= Seydou Traoré (politician) =

Upper Voltan politician (born 1936)

Seydoux Traoré (born 1936) was an Upper Voltan veterinarian and politician.

Traoré was born in Sindou on February 18, 1936. He attended primary education in Sindou, and shifted to Bamako in 1950 to study at Lycée Terrasson-de-Fougères. He obtained a lower certificate in 1954. His grades were the highest of his class, and he was awarded a scholarship to study in metropolitan France. He studied at Lycée Alexandre-Ribot in Saint-Omer until 1956, when he obtained his first baccalaureat degree. Then he studied at Lycée du Parc 1957-1958 in preparations for entry exams for veterinary school. He studied at École nationale vétérinaire de Lyon 1958-1962. He attended a specialization course at the Institute on Breeding and Veterinary Medicine at the École nationale vétérinaire d'Alfort in 1963, preparing for his Doctorate in Veterinary Medicine. He obtained his Doctorate in 1964 at the Joint Faculty of Medicine and Pharmacy of Lyon. After the completion of his Doctorate, he returned to Upper Volta. Upon his return to Upper Volta he was appointed Head of the Animal Production Service in Bobo-Dioulasso in April 1964, a post he would hold for three years. On April 6, 1967, he was appointed Minister of Public Health, Population, and Social Affairs, serving until February 1971.

In May 1971, he became Director of the Cabinet of the President of the Republic, a key advisory role that he held until November 1975.

From November 1975 to May 1978, he served as Secretary-General of the Presidency of the Republic, contributing to national policy coordination and executive governance.

Regional roles

From May 1978 to February 1980, Dr. Traoré was appointed Director of the Agricultural Development Bureau (BCDA) of the West African Economic Community (CEAO), where he worked on advancing agricultural cooperation among West African nations.
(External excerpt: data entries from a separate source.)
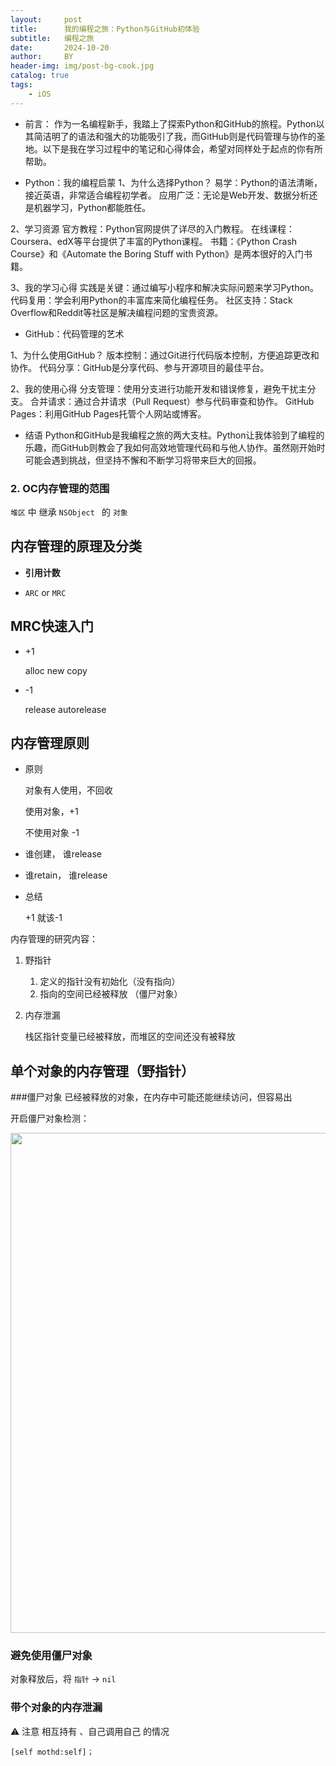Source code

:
 ```yaml
---
layout:     post
title:      我的编程之旅：Python与GitHub初体验
subtitle:   编程之旅
date:       2024-10-20
author:     BY
header-img: img/post-bg-cook.jpg
catalog: true
tags:
    - iOS
---
```


- 前言：
作为一名编程新手，我踏上了探索Python和GitHub的旅程。Python以其简洁明了的语法和强大的功能吸引了我，而GitHub则是代码管理与协作的圣地。以下是我在学习过程中的笔记和心得体会，希望对同样处于起点的你有所帮助。

- Python：我的编程启蒙
1、为什么选择Python？
易学：Python的语法清晰，接近英语，非常适合编程初学者。
应用广泛：无论是Web开发、数据分析还是机器学习，Python都能胜任。

2、学习资源
官方教程：Python官网提供了详尽的入门教程。
在线课程：Coursera、edX等平台提供了丰富的Python课程。
书籍：《Python Crash Course》和《Automate the Boring Stuff with Python》是两本很好的入门书籍。

3、我的学习心得
实践是关键：通过编写小程序和解决实际问题来学习Python。
代码复用：学会利用Python的丰富库来简化编程任务。
社区支持：Stack Overflow和Reddit等社区是解决编程问题的宝贵资源。
	
- GitHub：代码管理的艺术
	
1、为什么使用GitHub？
版本控制：通过Git进行代码版本控制，方便追踪更改和协作。
代码分享：GitHub是分享代码、参与开源项目的最佳平台。

2、我的使用心得
分支管理：使用分支进行功能开发和错误修复，避免干扰主分支。
合并请求：通过合并请求（Pull Request）参与代码审查和协作。
GitHub Pages：利用GitHub Pages托管个人网站或博客。
	
- 结语
Python和GitHub是我编程之旅的两大支柱。Python让我体验到了编程的乐趣，而GitHub则教会了我如何高效地管理代码和与他人协作。虽然刚开始时可能会遇到挑战，但坚持不懈和不断学习将带来巨大的回报。

### 2. OC内存管理的范围

`堆区` 中 继承 `NSObject ` 的 `对象`


## 内存管理的原理及分类


- **引用计数**

- `ARC` or `MRC`

## MRC快速入门

- +1 

	alloc new copy 
- -1 

	release autorelease
	
## 内存管理原则


- 原则

	对象有人使用，不回收
	
	使用对象，+1
	
	不使用对象 -1
	
- 谁创建， 谁release

- 谁retain， 谁release 
- 总结

	+1 就该-1
	
	
内存管理的研究内容：

1. 野指针
	
	1. 定义的指针没有初始化（没有指向）
	2. 指向的空间已经被释放 （僵尸对象）

2. 内存泄漏

	栈区指针变量已经被释放，而堆区的空间还没有被释放
	
## 单个对象的内存管理（野指针）

###僵尸对象
已经被释放的对象，在内存中可能还能继续访问，但容易出

开启僵尸对象检测：

<img src = "https://ww3.sinaimg.cn/large/006tKfTcgy1fbul3381n8j30pu0eyq4w.jpg" width = "800">

### 避免使用僵尸对象

对象释放后，将 `指针` -> `nil`

### 带个对象的内存泄漏

⚠️ 注意 相互持有 、自己调用自己 的情况
		
	[self mothd:self]；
He later became Director of Projects and Programs at the Permanent Interstate Committee for Drought Control in the Sahel (CILSS), focusing on regional strategies to combat desertification, enhance food security, and promote sustainable development in the Sahel region.

Honours

Seydoux Traoré received several national and international honors in recognition of his contributions to public service and regional development:

- Officer of the National Order of Burkina Faso
- Officer of the National Order of the Republic of Guinea
- Officer of the Legion of Honour (French Republic)
- Honorary Commander of the Most Serene Military Order of Saint Mary the Glorious (Principality of Monaco)

Death and legacy

Dr. Seydoux Traoré died on July 23, 1992, in Bobo-Dioulasso, where his professional and personal journey had begun.

He is remembered as a pioneering figure in veterinary science and public administration in Burkina Faso, and as a key contributor to regional development initiatives. His legacy endures in the institutions he helped shape and the policies he helped implement in the fields of health, agriculture, and regional cooperation.